Are there other forms available that will help ensure my health care decisions are known and followed?
Other forms that you may want to be aware of include: Authorization to Consent to Health Care for a Minor, Organ Donor Card, Portable Do Not Resuscitate (DNR) Orders, and Medical Orders for Scope of Treatment (MOST).
- An authorization to consent to health care for a minor is a legal document that allows parents with sole or joint legal custody of a minor (under 18) to authorize another adult to make certain health care decisions for their child or children in their absence. For more information, go to: www.ncleg.net/EnactedLegislation/Statutes/HTML/BySection/Chapter_32A/GS_32A-34.html.

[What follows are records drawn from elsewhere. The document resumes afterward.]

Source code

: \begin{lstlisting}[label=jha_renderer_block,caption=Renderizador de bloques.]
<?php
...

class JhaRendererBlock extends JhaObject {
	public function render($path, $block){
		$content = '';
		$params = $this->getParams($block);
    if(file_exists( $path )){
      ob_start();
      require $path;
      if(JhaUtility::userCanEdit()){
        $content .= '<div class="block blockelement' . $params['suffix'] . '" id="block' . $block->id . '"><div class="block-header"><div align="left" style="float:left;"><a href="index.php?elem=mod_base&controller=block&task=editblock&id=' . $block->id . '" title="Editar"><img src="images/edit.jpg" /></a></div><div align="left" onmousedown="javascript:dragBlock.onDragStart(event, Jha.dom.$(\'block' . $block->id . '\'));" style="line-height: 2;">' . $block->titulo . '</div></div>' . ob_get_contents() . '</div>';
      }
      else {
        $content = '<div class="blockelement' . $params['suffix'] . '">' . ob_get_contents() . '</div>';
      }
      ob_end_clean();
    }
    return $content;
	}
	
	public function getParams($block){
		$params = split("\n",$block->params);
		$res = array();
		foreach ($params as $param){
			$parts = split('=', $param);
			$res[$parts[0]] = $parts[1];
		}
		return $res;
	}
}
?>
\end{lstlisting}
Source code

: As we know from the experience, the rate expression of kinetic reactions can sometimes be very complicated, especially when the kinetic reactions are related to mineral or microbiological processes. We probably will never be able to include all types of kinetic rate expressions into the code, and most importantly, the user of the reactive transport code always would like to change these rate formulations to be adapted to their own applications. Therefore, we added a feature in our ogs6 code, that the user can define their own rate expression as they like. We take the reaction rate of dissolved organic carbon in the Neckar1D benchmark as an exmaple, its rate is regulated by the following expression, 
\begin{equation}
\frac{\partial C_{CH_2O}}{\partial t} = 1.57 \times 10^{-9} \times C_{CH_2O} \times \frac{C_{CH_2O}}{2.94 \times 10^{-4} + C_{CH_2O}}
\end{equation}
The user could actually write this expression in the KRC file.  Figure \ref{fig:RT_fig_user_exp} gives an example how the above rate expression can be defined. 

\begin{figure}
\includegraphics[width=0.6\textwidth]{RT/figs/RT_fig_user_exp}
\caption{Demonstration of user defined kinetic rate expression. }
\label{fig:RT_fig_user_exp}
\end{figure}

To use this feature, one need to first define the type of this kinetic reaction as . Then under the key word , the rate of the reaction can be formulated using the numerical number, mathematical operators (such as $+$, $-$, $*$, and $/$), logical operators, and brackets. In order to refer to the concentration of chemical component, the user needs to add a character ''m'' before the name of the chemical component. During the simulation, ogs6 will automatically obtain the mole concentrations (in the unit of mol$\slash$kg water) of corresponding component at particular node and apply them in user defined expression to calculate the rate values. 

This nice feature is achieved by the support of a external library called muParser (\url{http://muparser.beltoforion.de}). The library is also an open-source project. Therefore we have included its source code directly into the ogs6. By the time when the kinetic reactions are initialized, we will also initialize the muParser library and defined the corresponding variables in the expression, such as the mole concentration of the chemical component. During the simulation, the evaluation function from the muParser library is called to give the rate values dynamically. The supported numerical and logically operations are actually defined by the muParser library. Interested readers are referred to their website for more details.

- An Organ Donor Card is a document that allows you to donate your organs. You can become an organ donor by expressing your desire to donate in your will, by authorizing the NC Division of Motor Vehicles to put an organ donor symbol on your driver’s license or identification card, by completing an organ donor card or other document, or by authorizing that a statement or symbol be included on the NC Organ Donor Registry. You also may authorize an agent to make an anatomical gift of organs under a health care power of attorney. To make sure your wishes are honored, you should discuss organ donation with your family, friends, and health care providers so they know and can carry out your wishes. You can get an organ donor card from the North Carolina Department of the Secretary of State Advance Health Care Directive Registry at: www.secretary.state.nc.us/ahcdr.
- A Portable Do Not Resuscitate (DNR) Order is a medical order that can be followed by emergency medical responders or other health care providers that tells them not to attempt cardiopulmonary resuscitation (CPR) if your heart and breathing stop (cardiopulmonary arrest). Because it is portable, it can be followed in different settings (for example, in your home, in a nursing home, or in a hospital). Since a Portable DNR Order is a physician or medical order it must be signed by your physician (in NC, physician assistants and nurse practitioners also may issue these orders). It is effective when it is completed and signed by your physician (or physician assistant or nurse practitioner). It can be cancelled by destroying or writing “void” on the original form. Portable DNR Orders must be obtained from your physician. For more information, be sure to talk to your physician or other health care provider.
- A Medical Order for Scope of Treatment, called a MOST form, like a Portable DNR Order, is a medical order that can be followed in different settings such as in the home, nursing home, hospital, etc. A MOST form contains instructions for CPR and also addresses other end-of-life treatments that you may or may not want to receive. For example, a MOST can tell emergency medical responders and other health care providers what level of treatment you would like to receive, whether you would like to receive antibiotics, and artificial nutrition and hydration through tubes. While a MOST is a medical order that must be signed by your physician (or physician assistant or nurse practitioner), it also must be signed by you or, if you are not able to make or communicate your health care decisions, by someone who is legally recognized to speak for you. A MOST can be cancelled by destroying the original form or indicating on the form that it is void.